Exercise directions.
Identify all lines below that hold "misassemblies" and collect them.

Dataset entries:
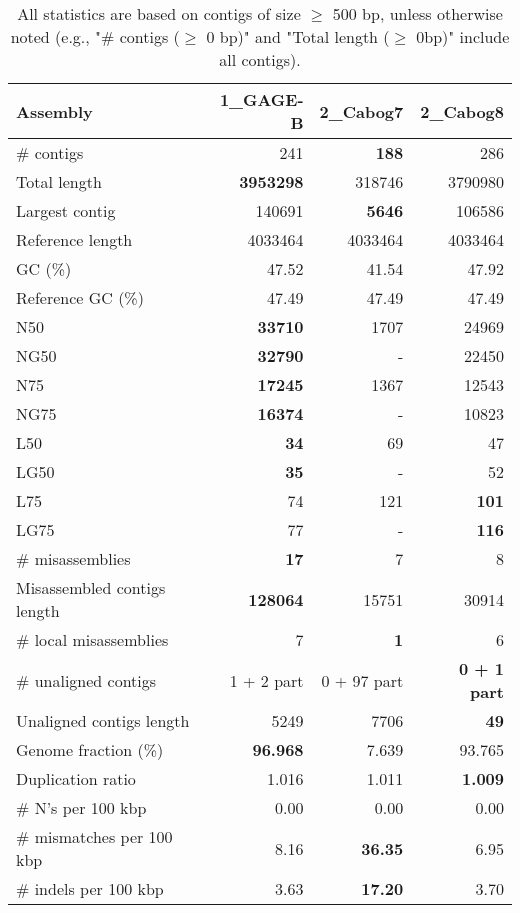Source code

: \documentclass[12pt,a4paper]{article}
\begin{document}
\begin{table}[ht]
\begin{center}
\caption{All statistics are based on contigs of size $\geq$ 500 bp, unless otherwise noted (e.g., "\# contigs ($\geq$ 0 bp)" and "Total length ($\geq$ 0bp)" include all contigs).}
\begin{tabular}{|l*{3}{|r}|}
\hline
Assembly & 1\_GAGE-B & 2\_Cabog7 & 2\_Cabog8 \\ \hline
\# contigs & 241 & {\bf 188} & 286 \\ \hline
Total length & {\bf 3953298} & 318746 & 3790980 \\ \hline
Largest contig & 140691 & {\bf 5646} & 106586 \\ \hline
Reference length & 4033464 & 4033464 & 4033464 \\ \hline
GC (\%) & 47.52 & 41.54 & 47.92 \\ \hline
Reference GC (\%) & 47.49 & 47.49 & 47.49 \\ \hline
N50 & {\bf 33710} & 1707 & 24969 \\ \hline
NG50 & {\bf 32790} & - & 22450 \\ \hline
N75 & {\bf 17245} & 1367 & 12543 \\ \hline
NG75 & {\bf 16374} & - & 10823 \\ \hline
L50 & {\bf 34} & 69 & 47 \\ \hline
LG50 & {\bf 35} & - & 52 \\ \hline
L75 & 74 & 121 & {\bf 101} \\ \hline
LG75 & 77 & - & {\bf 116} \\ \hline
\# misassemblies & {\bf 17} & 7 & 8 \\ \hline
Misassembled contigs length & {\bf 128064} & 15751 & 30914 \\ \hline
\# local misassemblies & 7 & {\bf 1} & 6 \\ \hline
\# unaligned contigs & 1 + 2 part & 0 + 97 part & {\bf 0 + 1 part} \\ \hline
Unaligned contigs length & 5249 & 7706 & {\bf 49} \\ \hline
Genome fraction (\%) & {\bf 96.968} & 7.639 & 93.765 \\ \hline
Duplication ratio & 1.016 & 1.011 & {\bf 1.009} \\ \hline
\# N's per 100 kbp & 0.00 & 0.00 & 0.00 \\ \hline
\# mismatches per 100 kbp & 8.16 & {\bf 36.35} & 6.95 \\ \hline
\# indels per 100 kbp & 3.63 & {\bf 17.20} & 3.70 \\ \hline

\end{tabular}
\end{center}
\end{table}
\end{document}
==
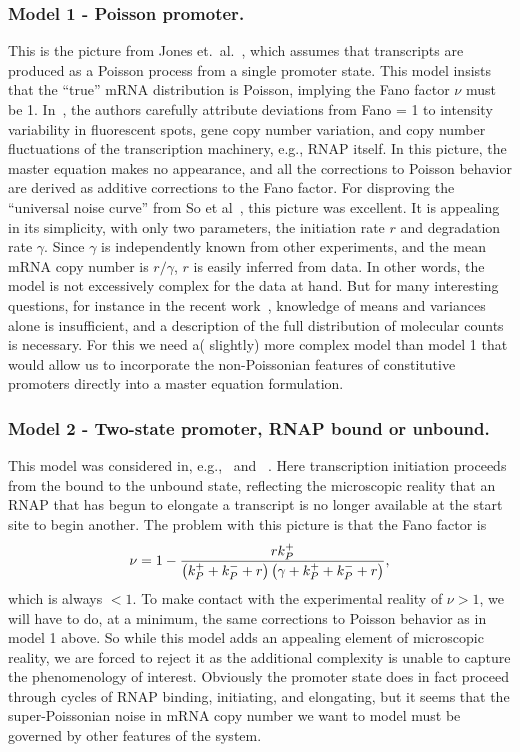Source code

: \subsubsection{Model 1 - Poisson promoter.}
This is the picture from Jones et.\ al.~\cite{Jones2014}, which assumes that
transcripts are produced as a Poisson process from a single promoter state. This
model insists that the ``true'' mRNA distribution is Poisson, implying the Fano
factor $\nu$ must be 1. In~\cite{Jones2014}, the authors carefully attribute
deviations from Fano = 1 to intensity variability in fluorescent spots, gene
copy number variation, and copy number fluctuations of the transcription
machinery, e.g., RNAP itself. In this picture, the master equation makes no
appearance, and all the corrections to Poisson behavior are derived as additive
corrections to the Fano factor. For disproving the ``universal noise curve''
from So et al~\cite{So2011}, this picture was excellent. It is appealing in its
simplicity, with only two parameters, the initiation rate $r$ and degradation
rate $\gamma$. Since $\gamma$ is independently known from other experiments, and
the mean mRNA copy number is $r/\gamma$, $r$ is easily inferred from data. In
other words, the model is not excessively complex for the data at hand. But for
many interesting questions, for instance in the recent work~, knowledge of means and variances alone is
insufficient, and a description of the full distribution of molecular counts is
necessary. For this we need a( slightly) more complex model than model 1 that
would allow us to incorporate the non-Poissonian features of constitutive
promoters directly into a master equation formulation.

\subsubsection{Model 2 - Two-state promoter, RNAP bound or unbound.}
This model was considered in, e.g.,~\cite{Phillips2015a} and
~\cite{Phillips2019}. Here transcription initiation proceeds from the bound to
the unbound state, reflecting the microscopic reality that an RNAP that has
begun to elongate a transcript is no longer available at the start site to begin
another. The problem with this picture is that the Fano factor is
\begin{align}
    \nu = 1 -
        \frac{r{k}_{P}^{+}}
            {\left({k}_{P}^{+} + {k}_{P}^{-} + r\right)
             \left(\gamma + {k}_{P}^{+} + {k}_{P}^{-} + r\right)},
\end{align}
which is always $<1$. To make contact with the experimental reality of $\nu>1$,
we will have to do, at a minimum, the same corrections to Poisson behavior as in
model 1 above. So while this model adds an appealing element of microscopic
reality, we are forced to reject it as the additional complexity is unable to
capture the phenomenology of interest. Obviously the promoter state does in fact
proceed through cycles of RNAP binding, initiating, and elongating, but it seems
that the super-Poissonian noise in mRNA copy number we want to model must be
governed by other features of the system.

Result.
\# misassemblies & {\bf 17} & 7 & 8 \\ \hline
\# local misassemblies & 7 & {\bf 1} & 6 \\ \hline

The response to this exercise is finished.